§ Exercise description
Please count the lines in the records below that include the word "новую" and report only the total.

§ Given information
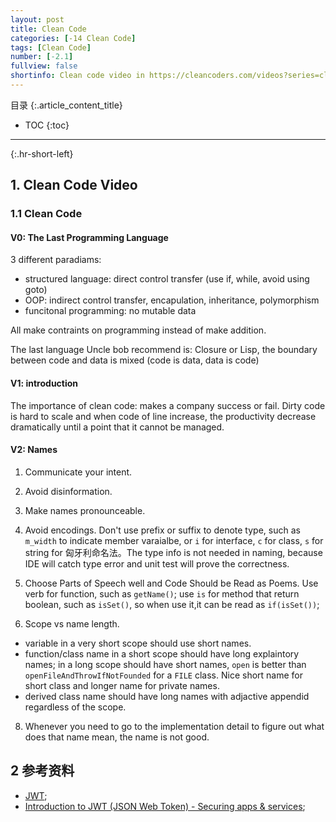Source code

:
 ```yaml
---
layout: post
title: Clean Code
categories: [-14 Clean Code]
tags: [Clean Code]
number: [-2.1]
fullview: false
shortinfo: Clean code video in https://cleancoders.com/videos?series=clean-code。
---
```

目录
{:.article_content_title}


* TOC
{:toc}

---
{:.hr-short-left}

## 1. Clean Code Video ##

### 1.1 Clean Code

####  V0: The Last Programming Language

3 different paradiams:
- structured language: direct control transfer (use if, while, avoid using goto)
- OOP: indirect control transfer, encapulation, inheritance, polymorphism
- funcitonal programming: no mutable data

All make contraints on programming instead of make addition.

The last language Uncle bob recommend is: Closure or Lisp, the boundary between code and data is mixed (code is data, data is code)

#### V1: introduction

The importance of clean code: makes a company success or fail. Dirty code is hard to scale and when code of line increase, the productivity decrease dramatically until a point that it cannot be managed.

#### V2: Names

1. Communicate your intent.

2. Avoid disinformation.

3. Make names pronounceable.

4. Avoid encodings. Don't use prefix or suffix to denote type, such as `m_width` to indicate member varaialbe, or `i` for interface, `c` for class, `s` for string for 匈牙利命名法。The type info is not needed in naming, because IDE will catch type error and unit test will prove the correctness.

6. Choose Parts of Speech well and Code Should be Read as Poems. Use verb for function, such as `getName()`; use `is` for method that return boolean, such as `isSet()`, so when use it,it can be read as `if(isSet())`;

7. Scope vs name length.
 - variable in a very short scope should use short names. 
 - function/class name in a short scope should have long explaintory names; in a long scope should have short names, `open` is better than `openFileAndThrowIfNotFounded` for a `FILE` class. Nice short name for short class and longer name for private names.
 - derived class name should have long names with adjactive appendid regardless of the scope.

8. Whenever you need to go to the implementation detail to figure out what does that name mean, the name is not good.

  
## 2 参考资料 ##

- [JWT](https://jwt.io/);
- [Introduction to JWT (JSON Web Token) - Securing apps & services](https://www.youtube.com/watch?v=oXxbB5kv9OA);


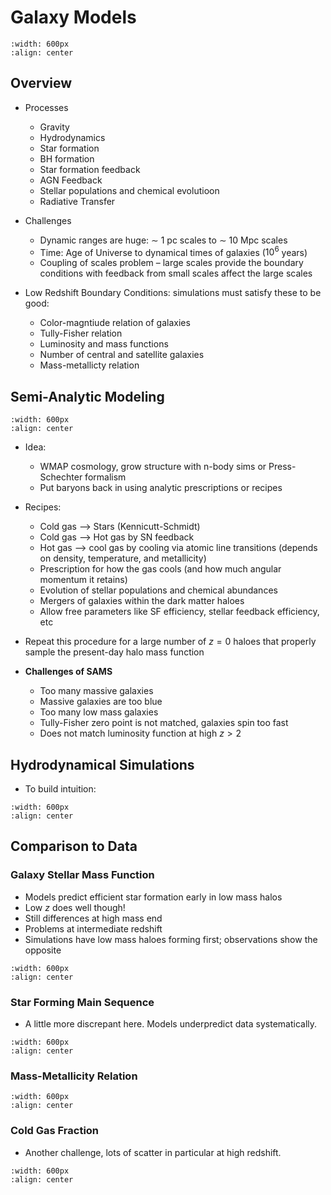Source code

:# Galaxy Models


```{image} ../figures/101.png
:width: 600px
:align: center
```

## Overview

* Processes
    * Gravity
    * Hydrodynamics
    * Star formation
    * BH formation
    * Star formation feedback
    * AGN Feedback
    * Stellar populations and chemical evolutioon
    * Radiative Transfer
* Challenges
    * Dynamic ranges are huge: $\sim$ 1 pc scales to $\sim$ 10 Mpc scales
    * Time: Age of Universe to dynamical times of galaxies ($10^6$ years)
    * Coupling of scales problem – large scales provide the boundary conditions with feedback from small scales affect the large scales

* Low Redshift Boundary Conditions: simulations must satisfy these to be good:
    * Color-magntiude relation of galaxies
    * Tully-Fisher relation
    * Luminosity and mass functions
    * Number of central and satellite galaxies
    * Mass-metallicty relation

## Semi-Analytic Modeling



```{image} ../figures/102.png
:width: 600px
:align: center
```


* Idea:
    * WMAP cosmology, grow structure with n-body sims or Press-Schechter formalism
    * Put baryons back in using analytic prescriptions or recipes

* Recipes:
    * Cold gas --> Stars (Kennicutt-Schmidt)
    * Cold gas --> Hot gas by SN feedback
    * Hot gas --> cool gas by cooling via atomic line transitions (depends on density, temperature, and metallicity)
    * Prescription for how the gas cools (and how much angular momentum it retains)
    * Evolution of stellar populations and chemical abundances
    * Mergers of galaxies within the dark matter haloes
    * Allow free parameters like SF efficiency, stellar feedback efficiency, etc


* Repeat this procedure for a large number of $z=0$ haloes that properly sample the present-day halo mass function

* **Challenges of SAMS**
    * Too many massive galaxies
    * Massive galaxies are too blue
    * Too many low mass galaxies
    * Tully-Fisher zero point is not matched, galaxies spin too fast
    * Does not match luminosity function at high $z>2$ 


## Hydrodynamical Simulations

* To build intuition:

```{image} ../figures/103.png
:width: 600px
:align: center
```


## Comparison to Data

### Galaxy Stellar Mass Function

* Models predict efficient star formation early in low mass halos
* Low $z$ does well though!
* Still differences at high mass end
* Problems at intermediate redshift
* Simulations have low mass haloes forming first; observations show the opposite

```{image} ../figures/104.png
:width: 600px
:align: center
```




### Star Forming Main Sequence

* A little more discrepant here. Models underpredict data systematically.

```{image} ../figures/105.png
:width: 600px
:align: center
```

### Mass-Metallicity Relation

```{image} ../figures/106.png
:width: 600px
:align: center
```


### Cold Gas Fraction

* Another challenge, lots of scatter in particular at high redshift.

```{image} ../figures/107.png
:width: 600px
:align: center
```



















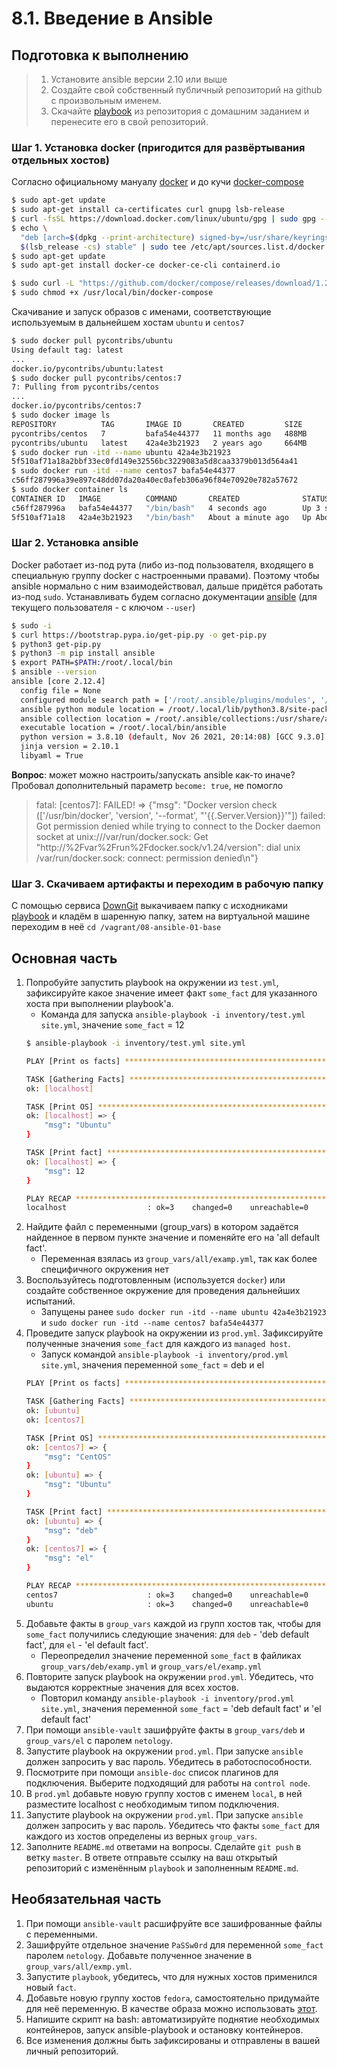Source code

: # 8.1. Введение в Ansible

## Подготовка к выполнению

>1. Установите ansible версии 2.10 или выше
>1. Создайте свой собственный публичный репозиторий на github с произвольным именем.
>1. Скачайте [playbook](./playbook/) из репозитория с домашним заданием и перенесите его в свой репозиторий.

### Шаг 1. Установка docker (пригодится для развёртывания отдельных хостов)

Согласно официальному мануалу [docker](https://docs.docker.com/engine/install/ubuntu/) и до кучи [docker-compose](https://docs.docker.com/compose/install/)
```bash
$ sudo apt-get update
$ sudo apt-get install ca-certificates curl gnupg lsb-release
$ curl -fsSL https://download.docker.com/linux/ubuntu/gpg | sudo gpg --dearmor -o /usr/share/keyrings/docker-archive-keyring.gpg
$ echo \
  "deb [arch=$(dpkg --print-architecture) signed-by=/usr/share/keyrings/docker-archive-keyring.gpg] https://download.docker.com/linux/ubuntu \
  $(lsb_release -cs) stable" | sudo tee /etc/apt/sources.list.d/docker.list > /dev/null
$ sudo apt-get update
$ sudo apt-get install docker-ce docker-ce-cli containerd.io

$ sudo curl -L "https://github.com/docker/compose/releases/download/1.29.2/docker-compose-$(uname -s)-$(uname -m)" -o /usr/local/bin/docker-compose
$ sudo chmod +x /usr/local/bin/docker-compose
```

Cкачивание и запуск образов с именами, соответствующие используемым в дальнейшем хостам `ubuntu` и `centos7`

```bash
$ sudo docker pull pycontribs/ubuntu
Using default tag: latest
...
docker.io/pycontribs/ubuntu:latest
$ sudo docker pull pycontribs/centos:7
7: Pulling from pycontribs/centos
...
docker.io/pycontribs/centos:7
$ sudo docker image ls
REPOSITORY          TAG       IMAGE ID       CREATED         SIZE
pycontribs/centos   7         bafa54e44377   11 months ago   488MB
pycontribs/ubuntu   latest    42a4e3b21923   2 years ago     664MB
$ sudo docker run -itd --name ubuntu 42a4e3b21923
5f510af71a18a2bbf33ec0fd149e32556bc3229083a5d8caa3379b013d564a41
$ sudo docker run -itd --name centos7 bafa54e44377
c56ff287996a39e897c48dd07da20a40ec0afeb306a96f84e70920e782a57672
$ sudo docker container ls
CONTAINER ID   IMAGE          COMMAND       CREATED              STATUS              PORTS     NAMES
c56ff287996a   bafa54e44377   "/bin/bash"   4 seconds ago        Up 3 seconds                  centos7
5f510af71a18   42a4e3b21923   "/bin/bash"   About a minute ago   Up About a minute             ubuntu
```

### Шаг 2. Установка ansible

Docker работает из-под рута (либо из-под пользователя, входящего в специальную группу docker с настроенными правами). Поэтому чтобы ansible 
нормально с ним взаимодействовал, дальше придётся работать из-под `sudo`. 
Устанавливать будем согласно документации [ansible](https://docs.ansible.com/ansible/latest/installation_guide/intro_installation.html#installing-and-upgrading-ansible-with-pip) 
(для текущего пользователя - с ключом `--user`)

```bash
$ sudo -i
$ curl https://bootstrap.pypa.io/get-pip.py -o get-pip.py
$ python3 get-pip.py
$ python3 -m pip install ansible
$ export PATH=$PATH:/root/.local/bin
$ ansible --version
ansible [core 2.12.4]
  config file = None
  configured module search path = ['/root/.ansible/plugins/modules', '/usr/share/ansible/plugins/modules']
  ansible python module location = /root/.local/lib/python3.8/site-packages/ansible
  ansible collection location = /root/.ansible/collections:/usr/share/ansible/collections
  executable location = /root/.local/bin/ansible
  python version = 3.8.10 (default, Nov 26 2021, 20:14:08) [GCC 9.3.0]
  jinja version = 2.10.1
  libyaml = True
```

**Вопрос**: может можно настроить/запускать ansible как-то иначе? Пробовал дополнительный параметр `become: true`, не помогло
>fatal: [centos7]: FAILED! => {"msg": "Docker version check (['/usr/bin/docker', 'version', '--format', \"'{{.Server.Version}}'\"]) failed: Got 
>permission denied while trying to connect to the Docker daemon socket at unix:///var/run/docker.sock: 
>Get \"http://%2Fvar%2Frun%2Fdocker.sock/v1.24/version\": dial unix /var/run/docker.sock: connect: permission denied\n"}


### Шаг 3. Скачиваем артифакты и переходим в рабочую папку

С помощью сервиса [DownGit](https://minhaskamal.github.io/DownGit/#/home) выкачиваем папку с исходниками [playbook](https://github.com/netology-code/mnt-homeworks/tree/MNT-7/08-ansible-01-base/playbook) и кладём в шаренную папку, затем на виртуальной машине переходим в неё `cd /vagrant/08-ansible-01-base`



## Основная часть
1. Попробуйте запустить playbook на окружении из `test.yml`, зафиксируйте какое значение имеет факт `some_fact` для указанного хоста при выполнении playbook'a.
   * Команда для запуска `ansible-playbook -i inventory/test.yml site.yml`, значение `some_fact` = 12
   ```bash
   $ ansible-playbook -i inventory/test.yml site.yml
   
   PLAY [Print os facts] **************************************************************************************************
   
   TASK [Gathering Facts] *************************************************************************************************
   ok: [localhost]
   
   TASK [Print OS] ********************************************************************************************************
   ok: [localhost] => {
       "msg": "Ubuntu"
   }
   
   TASK [Print fact] ******************************************************************************************************
   ok: [localhost] => {
       "msg": 12
   }
   
   PLAY RECAP *************************************************************************************************************
   localhost                  : ok=3    changed=0    unreachable=0    failed=0    skipped=0    rescued=0    ignored=0
   ```
1. Найдите файл с переменными (group_vars) в котором задаётся найденное в первом пункте значение и поменяйте его на 'all default fact'.
   * Переменная взялась из `group_vars/all/examp.yml`, так как более специфичного окружения нет
1. Воспользуйтесь подготовленным (используется `docker`) или создайте собственное окружение для проведения дальнейших испытаний.
   * Запущены ранее `sudo docker run -itd --name ubuntu 42a4e3b21923` и `sudo docker run -itd --name centos7 bafa54e44377`
1. Проведите запуск playbook на окружении из `prod.yml`. Зафиксируйте полученные значения `some_fact` для каждого из `managed host`.
   * Запуск командой `ansible-playbook -i inventory/prod.yml site.yml`, значения переменной `some_fact` = deb и el
   ```bash
   PLAY [Print os facts] **************************************************************************************************
   
   TASK [Gathering Facts] *************************************************************************************************
   ok: [ubuntu]
   ok: [centos7]
   
   TASK [Print OS] ********************************************************************************************************
   ok: [centos7] => {
       "msg": "CentOS"
   }
   ok: [ubuntu] => {
       "msg": "Ubuntu"
   }
   
   TASK [Print fact] ******************************************************************************************************
   ok: [ubuntu] => {
       "msg": "deb"
   }
   ok: [centos7] => {
       "msg": "el"
   }
   
   PLAY RECAP *************************************************************************************************************
   centos7                    : ok=3    changed=0    unreachable=0    failed=0    skipped=0    rescued=0    ignored=0
   ubuntu                     : ok=3    changed=0    unreachable=0    failed=0    skipped=0    rescued=0    ignored=0
   ```
6. Добавьте факты в `group_vars` каждой из групп хостов так, чтобы для `some_fact` получились следующие значения: для `deb` - 'deb default fact', для `el` - 'el default fact'.
   * Переопределил значение переменной `some_fact` в файликах `group_vars/deb/examp.yml` и `group_vars/el/examp.yml`
8. Повторите запуск playbook на окружении `prod.yml`. Убедитесь, что выдаются корректные значения для всех хостов.
   * Повторил команду `ansible-playbook -i inventory/prod.yml site.yml`, значения переменной `some_fact` = 'deb default fact' и 'el default fact'
10. При помощи `ansible-vault` зашифруйте факты в `group_vars/deb` и `group_vars/el` с паролем `netology`.
11. Запустите playbook на окружении `prod.yml`. При запуске `ansible` должен запросить у вас пароль. Убедитесь в работоспособности.
12. Посмотрите при помощи `ansible-doc` список плагинов для подключения. Выберите подходящий для работы на `control node`.
13. В `prod.yml` добавьте новую группу хостов с именем  `local`, в ней разместите localhost с необходимым типом подключения.
14. Запустите playbook на окружении `prod.yml`. При запуске `ansible` должен запросить у вас пароль. Убедитесь что факты `some_fact` для каждого из хостов определены из верных `group_vars`.
15. Заполните `README.md` ответами на вопросы. Сделайте `git push` в ветку `master`. В ответе отправьте ссылку на ваш открытый репозиторий с изменённым `playbook` и заполненным `README.md`.

## Необязательная часть

1. При помощи `ansible-vault` расшифруйте все зашифрованные файлы с переменными.
2. Зашифруйте отдельное значение `PaSSw0rd` для переменной `some_fact` паролем `netology`. Добавьте полученное значение в `group_vars/all/exmp.yml`.
3. Запустите `playbook`, убедитесь, что для нужных хостов применился новый `fact`.
4. Добавьте новую группу хостов `fedora`, самостоятельно придумайте для неё переменную. В качестве образа можно использовать [этот](https://hub.docker.com/r/pycontribs/fedora).
5. Напишите скрипт на bash: автоматизируйте поднятие необходимых контейнеров, запуск ansible-playbook и остановку контейнеров.
6. Все изменения должны быть зафиксированы и отправлены в вашей личный репозиторий.
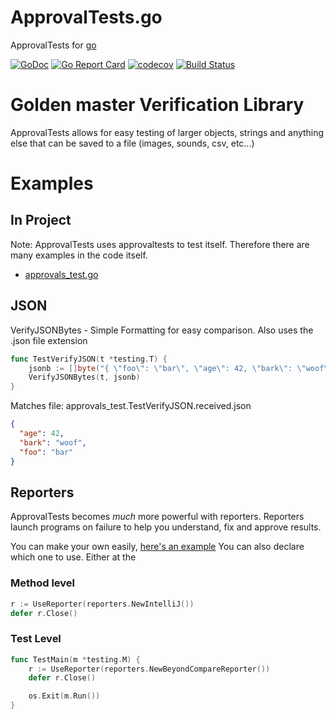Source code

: # ApprovalTests.go

ApprovalTests for [go](https://golang.org/)

[![GoDoc](https://godoc.org/github.com/chrisbbe/go-approval-tests?status.svg)](https://godoc.org/github.com/chrisbbe/go-approval-tests)
[![Go Report Card](https://goreportcard.com/badge/github.com/chrisbbe/go-approval-tests)](https://goreportcard.com/report/github.com/chrisbbe/go-approval-tests)
[![codecov](https://codecov.io/gh/chrisbbe/go-approval-tests/branch/master/graph/badge.svg)](https://codecov.io/gh/chrisbbe/go-approval-tests)
[![Build Status](https://travis-ci.org/chrisbbe/go-approval-tests.svg?branch=master)](https://travis-ci.org/chrisbbe/go-approval-tests)

# Golden master Verification Library

ApprovalTests allows for easy testing of larger objects, strings and anything else that can be saved to a file (images, sounds, csv, etc...)

# Examples
## In Project
Note: ApprovalTests uses approvaltests to test itself. Therefore there are many examples in the code itself.

- [approvals_test.go](approvals_test.go)

## JSON
VerifyJSONBytes - Simple Formatting for easy comparison. Also uses the .json file extension

```go
func TestVerifyJSON(t *testing.T) {
	jsonb := []byte("{ \"foo\": \"bar\", \"age\": 42, \"bark\": \"woof\" }")
	VerifyJSONBytes(t, jsonb)
}
```

Matches file: approvals_test.TestVerifyJSON.received.json

```json
{
  "age": 42,
  "bark": "woof",
  "foo": "bar"
}
```

## Reporters
ApprovalTests becomes _much_ more powerful with reporters. Reporters launch programs on failure to help you understand, fix and approve results.

You can make your own easily, [here's an example](reporters/beyond_compare.go)
You can also declare which one to use. Either at the

### Method level

```go
r := UseReporter(reporters.NewIntelliJ())
defer r.Close()
```

### Test Level

```go
func TestMain(m *testing.M) {
	r := UseReporter(reporters.NewBeyondCompareReporter())
	defer r.Close()

	os.Exit(m.Run())
}
```
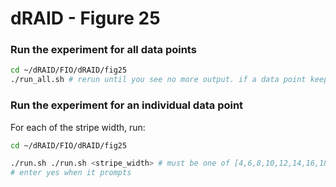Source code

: # dRAID - Figure 25

### Run the experiment for all data points
```Bash
cd ~/dRAID/FIO/dRAID/fig25
./run_all.sh # rerun until you see no more output. if a data point keeps failing to generate, consider using run.sh to generate it.
```

### Run the experiment for an individual data point

For each of the stripe width, run:
```Bash
cd ~/dRAID/FIO/dRAID/fig25

./run.sh ./run.sh <stripe_width> # must be one of [4,6,8,10,12,14,16,18]
# enter yes when it prompts
```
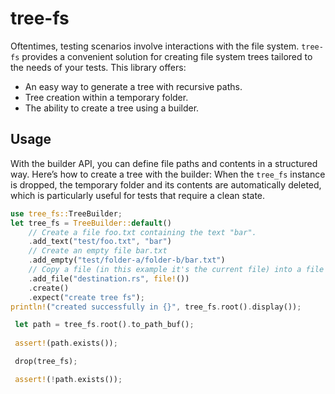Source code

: # tree-fs

Oftentimes, testing scenarios involve interactions with the file system. `tree-fs` provides a convenient solution for creating file system trees tailored to the needs of your tests. This library offers:

- An easy way to generate a tree with recursive paths.
- Tree creation within a temporary folder.
- The ability to create a tree using a builder.

## Usage

With the builder API, you can define file paths and contents in a structured way. Here’s how to create a tree with the builder:
When the `tree_fs` instance is dropped, the temporary folder and its contents are automatically deleted, which is particularly useful for tests that require a clean state.

<!-- <snip id="example-builder" inject_from="code" strip_prefix="/// " template="rust"> -->
```rust
use tree_fs::TreeBuilder;
let tree_fs = TreeBuilder::default()
    // Create a file foo.txt containing the text "bar".
    .add_text("test/foo.txt", "bar")
    // Create an empty file bar.txt
    .add_empty("test/folder-a/folder-b/bar.txt")
    // Copy a file (in this example it's the current file) into a file destination.rs
    .add_file("destination.rs", file!())
    .create()
    .expect("create tree fs");
println!("created successfully in {}", tree_fs.root().display());

 let path = tree_fs.root().to_path_buf();
 
 assert!(path.exists());

 drop(tree_fs);

 assert!(!path.exists());
```
<!-- </snip> -->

§ Exercise result
2